Sanders was among an elite group of students who had the opportunity to be part of the International Radio and Television Society (IRTS) Fellowship Program, a prestigious program for 30 to 40 students from a nationwide pool of more than 1,000 applicants. The fellowship typically takes place in New York City each summer but was held remotely this year because of the pandemic. Participants have the opportunity to intern with some of the most notable media companies in the country, as well as gain valuable career experience before graduation.
CCI’s participation in the IRTS fellowship is made possible through a generous gift by CCI Honorary Board of Visitors Member Larry Patrick (MS/C&I ’73), who was honored as a 2019 Giant of Broadcasting and Electronic Arts.
Sanders, who is graduating in December, is currently serving as a remote intern with the CBS Evening News with Norah O’Donnell.
What are your career goals?
My career goals are to be a main anchor in New York City for either a morning news program like GMA or to have my own primetime slot like World News Tonight. To do this, I plan to go the local route and work my way up as an anchor/reporter and eventually secure a spot in New York City.
What was your favorite part of studying abroad in Prague?
Last summer in 2019, I was given the opportunity to study abroad in Prague. This experience was something I would not trade for the world, it was incredible.

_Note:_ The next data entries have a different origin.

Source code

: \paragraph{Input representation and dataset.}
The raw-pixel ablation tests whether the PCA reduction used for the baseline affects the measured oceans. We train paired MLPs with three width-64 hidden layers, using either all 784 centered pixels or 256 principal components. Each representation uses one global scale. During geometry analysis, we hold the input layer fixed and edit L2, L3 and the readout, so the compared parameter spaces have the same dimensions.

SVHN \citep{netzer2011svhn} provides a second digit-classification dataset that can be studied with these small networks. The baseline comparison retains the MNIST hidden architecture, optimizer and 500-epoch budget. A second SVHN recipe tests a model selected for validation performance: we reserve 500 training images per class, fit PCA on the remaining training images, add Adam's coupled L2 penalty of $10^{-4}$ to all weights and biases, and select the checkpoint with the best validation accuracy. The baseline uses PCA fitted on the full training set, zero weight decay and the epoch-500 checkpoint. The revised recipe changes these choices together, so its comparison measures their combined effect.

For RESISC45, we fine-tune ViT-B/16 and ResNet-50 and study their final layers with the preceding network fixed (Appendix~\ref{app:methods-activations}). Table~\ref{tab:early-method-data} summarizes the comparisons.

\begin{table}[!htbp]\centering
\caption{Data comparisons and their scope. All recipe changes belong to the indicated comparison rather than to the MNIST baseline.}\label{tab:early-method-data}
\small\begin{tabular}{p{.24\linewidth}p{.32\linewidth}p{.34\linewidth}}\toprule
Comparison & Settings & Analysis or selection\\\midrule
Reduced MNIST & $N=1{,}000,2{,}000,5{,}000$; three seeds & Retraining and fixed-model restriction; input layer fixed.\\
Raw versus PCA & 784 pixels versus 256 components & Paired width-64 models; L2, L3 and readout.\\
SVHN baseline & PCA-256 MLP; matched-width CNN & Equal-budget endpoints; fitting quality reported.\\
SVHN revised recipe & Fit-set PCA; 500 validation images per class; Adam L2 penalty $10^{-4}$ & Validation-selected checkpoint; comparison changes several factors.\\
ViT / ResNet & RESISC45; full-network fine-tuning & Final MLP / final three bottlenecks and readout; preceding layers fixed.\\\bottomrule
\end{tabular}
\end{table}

We worked with companies like the Associated Press, BBC, Reuters, the New York Times, and more. All of these in collaboration with UTK and TOL Education. The most important thing I learned here was to put yourself out there. It can be scary to talk to random people when you are somewhere with which you are unfamiliar, but it truly made for some of my best work. I recommend anyone thinking about doing this trip, TO DO IT!

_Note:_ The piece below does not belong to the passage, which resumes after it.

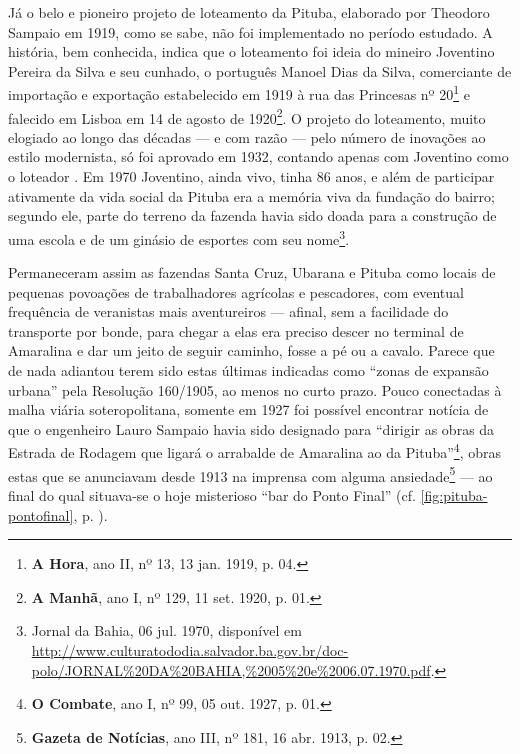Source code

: Já o belo e pioneiro projeto de loteamento da Pituba, elaborado por Theodoro Sampaio em 1919, como se sabe, não foi implementado no período estudado. A história, bem conhecida, indica que o loteamento foi ideia do mineiro Joventino Pereira da Silva e seu cunhado, o português Manoel Dias da Silva, comerciante de importação e exportação estabelecido em 1919 à rua das Princesas nº 20\footnote{\textbf{A Hora}, ano II, nº 13, 13 jan. 1919, p. 04.} e falecido em Lisboa em 14 de agosto de 1920\footnote{\textbf{A Manhã}, ano I, nº 129, 11 set. 1920, p. 01.}. O projeto do loteamento, muito elogiado ao longo das décadas --- e com razão --- pelo número de inovações ao estilo modernista, só foi aprovado em 1932, contando apenas com Joventino como o loteador \cite{leme_urbanismo_1999,santos_theodoro_2010}. Em 1970 Joventino, ainda vivo, tinha 86 anos, e além de participar ativamente da vida social da Pituba era a memória viva da fundação do bairro; segundo ele, parte do terreno da fazenda havia sido doada para a construção de uma escola e de um ginásio de esportes com seu nome\footnote{Jornal da Bahia, 06 jul. 1970, disponível em \url{http://www.culturatododia.salvador.ba.gov.br/doc-polo/JORNAL\%20DA\%20BAHIA,\%2005\%20e\%2006.07.1970.pdf}.}. 

Permaneceram assim as fazendas Santa Cruz, Ubarana e Pituba como locais de pequenas povoações de trabalhadores agrícolas e pescadores, com eventual frequência de veranistas mais aventureiros --- afinal, sem a facilidade do transporte por bonde, para chegar a elas era preciso descer no terminal de Amaralina e dar um jeito de seguir caminho, fosse a pé ou a cavalo. Parece que de nada adiantou terem sido estas últimas indicadas como ``zonas de expansão urbana'' pela Resolução 160/1905, ao menos no curto prazo. Pouco conectadas à malha viária soteropolitana, somente em 1927 foi possível encontrar notícia de que o engenheiro Lauro Sampaio havia sido designado para ``dirigir as obras da Estrada de Rodagem que ligará o arrabalde de Amaralina ao da Pituba''\footnote{\textbf{O Combate}, ano I, nº 99, 05 out. 1927, p. 01.}, obras estas que se anunciavam desde 1913 na imprensa com alguma ansiedade\footnote{\textbf{Gazeta de Notícias}, ano III, nº 181, 16 abr. 1913, p. 02.} --- ao final do qual situava-se o hoje misterioso ``bar do Ponto Final'' (cf. \autoref{fig:pituba-pontofinal}, p. \pageref{fig:pituba-pontofinal}).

What has interning with CBS been like?
This summer and fall I’ve been given the opportunity to intern with CBS News. Although it is remote, they still made it worthwhile for us. For the summer, I was with CBS News and we got to film and report our own packages and speak with major names at CBS. This fall, I am interning with the CBS Evening News with Norah O’Donnell. I am in the research and reporting department, so I help make sure all information and scripts for Norah and the correspondents are completely accurate. It is such a helpful experience, and I am so excited to possibly keep going and growing with the ViacomCBS brand.
What was the most valuable lesson you learned during your fellowship with IRTS this past summer? What advice do you have for those wishing to apply to this elite program?

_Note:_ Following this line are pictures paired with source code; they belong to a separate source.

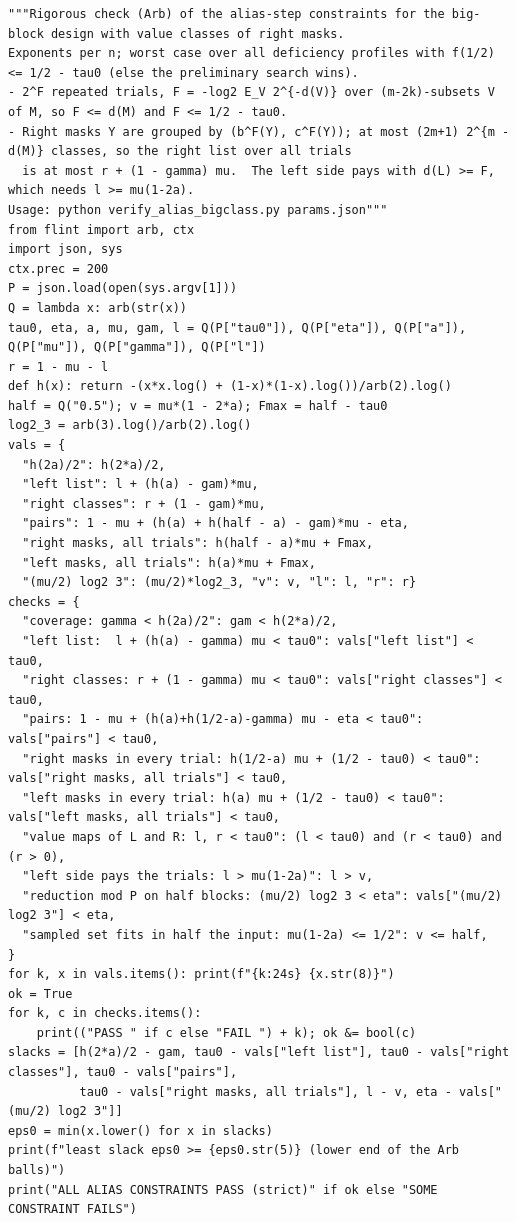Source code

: \documentclass[10pt,a4paper]{article}
\begin{document}
\begin{lstlisting}
"""Rigorous check (Arb) of the alias-step constraints for the big-block design with value classes of right masks.
Exponents per n; worst case over all deficiency profiles with f(1/2) <= 1/2 - tau0 (else the preliminary search wins).
- 2^F repeated trials, F = -log2 E_V 2^{-d(V)} over (m-2k)-subsets V of M, so F <= d(M) and F <= 1/2 - tau0.
- Right masks Y are grouped by (b^F(Y), c^F(Y)); at most (2m+1) 2^{m - d(M)} classes, so the right list over all trials
  is at most r + (1 - gamma) mu.  The left side pays with d(L) >= F, which needs l >= mu(1-2a).
Usage: python verify_alias_bigclass.py params.json"""
from flint import arb, ctx
import json, sys
ctx.prec = 200
P = json.load(open(sys.argv[1]))
Q = lambda x: arb(str(x))
tau0, eta, a, mu, gam, l = Q(P["tau0"]), Q(P["eta"]), Q(P["a"]), Q(P["mu"]), Q(P["gamma"]), Q(P["l"])
r = 1 - mu - l
def h(x): return -(x*x.log() + (1-x)*(1-x).log())/arb(2).log()
half = Q("0.5"); v = mu*(1 - 2*a); Fmax = half - tau0
log2_3 = arb(3).log()/arb(2).log()
vals = {
  "h(2a)/2": h(2*a)/2,
  "left list": l + (h(a) - gam)*mu,
  "right classes": r + (1 - gam)*mu,
  "pairs": 1 - mu + (h(a) + h(half - a) - gam)*mu - eta,
  "right masks, all trials": h(half - a)*mu + Fmax,
  "left masks, all trials": h(a)*mu + Fmax,
  "(mu/2) log2 3": (mu/2)*log2_3, "v": v, "l": l, "r": r}
checks = {
  "coverage: gamma < h(2a)/2": gam < h(2*a)/2,
  "left list:  l + (h(a) - gamma) mu < tau0": vals["left list"] < tau0,
  "right classes: r + (1 - gamma) mu < tau0": vals["right classes"] < tau0,
  "pairs: 1 - mu + (h(a)+h(1/2-a)-gamma) mu - eta < tau0": vals["pairs"] < tau0,
  "right masks in every trial: h(1/2-a) mu + (1/2 - tau0) < tau0": vals["right masks, all trials"] < tau0,
  "left masks in every trial: h(a) mu + (1/2 - tau0) < tau0": vals["left masks, all trials"] < tau0,
  "value maps of L and R: l, r < tau0": (l < tau0) and (r < tau0) and (r > 0),
  "left side pays the trials: l > mu(1-2a)": l > v,
  "reduction mod P on half blocks: (mu/2) log2 3 < eta": vals["(mu/2) log2 3"] < eta,
  "sampled set fits in half the input: mu(1-2a) <= 1/2": v <= half,
}
for k, x in vals.items(): print(f"{k:24s} {x.str(8)}")
ok = True
for k, c in checks.items():
    print(("PASS " if c else "FAIL ") + k); ok &= bool(c)
slacks = [h(2*a)/2 - gam, tau0 - vals["left list"], tau0 - vals["right classes"], tau0 - vals["pairs"],
          tau0 - vals["right masks, all trials"], l - v, eta - vals["(mu/2) log2 3"]]
eps0 = min(x.lower() for x in slacks)
print(f"least slack eps0 >= {eps0.str(5)} (lower end of the Arb balls)")
print("ALL ALIAS CONSTRAINTS PASS (strict)" if ok else "SOME CONSTRAINT FAILS")
\end{lstlisting}
\end{document}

This summer, I was also given the opportunity to be a part of the International Radio and Television Society Fellowship. This fellowship is something I have wanted since my freshman year of school. I even went to NYC at 18, pretended I had a meeting with the president, and that’s how I got my name in the door for when I would finally be old enough. This fellowship introduced me to all of the C-Suite members of every major media company as well as anchors and correspondents there. The fellowship also gave me my own digital show called “FordSide Chats.” This is such a competitive program so my main advice is connecting with people like me or any others that have done the fellowship and get your name in the door.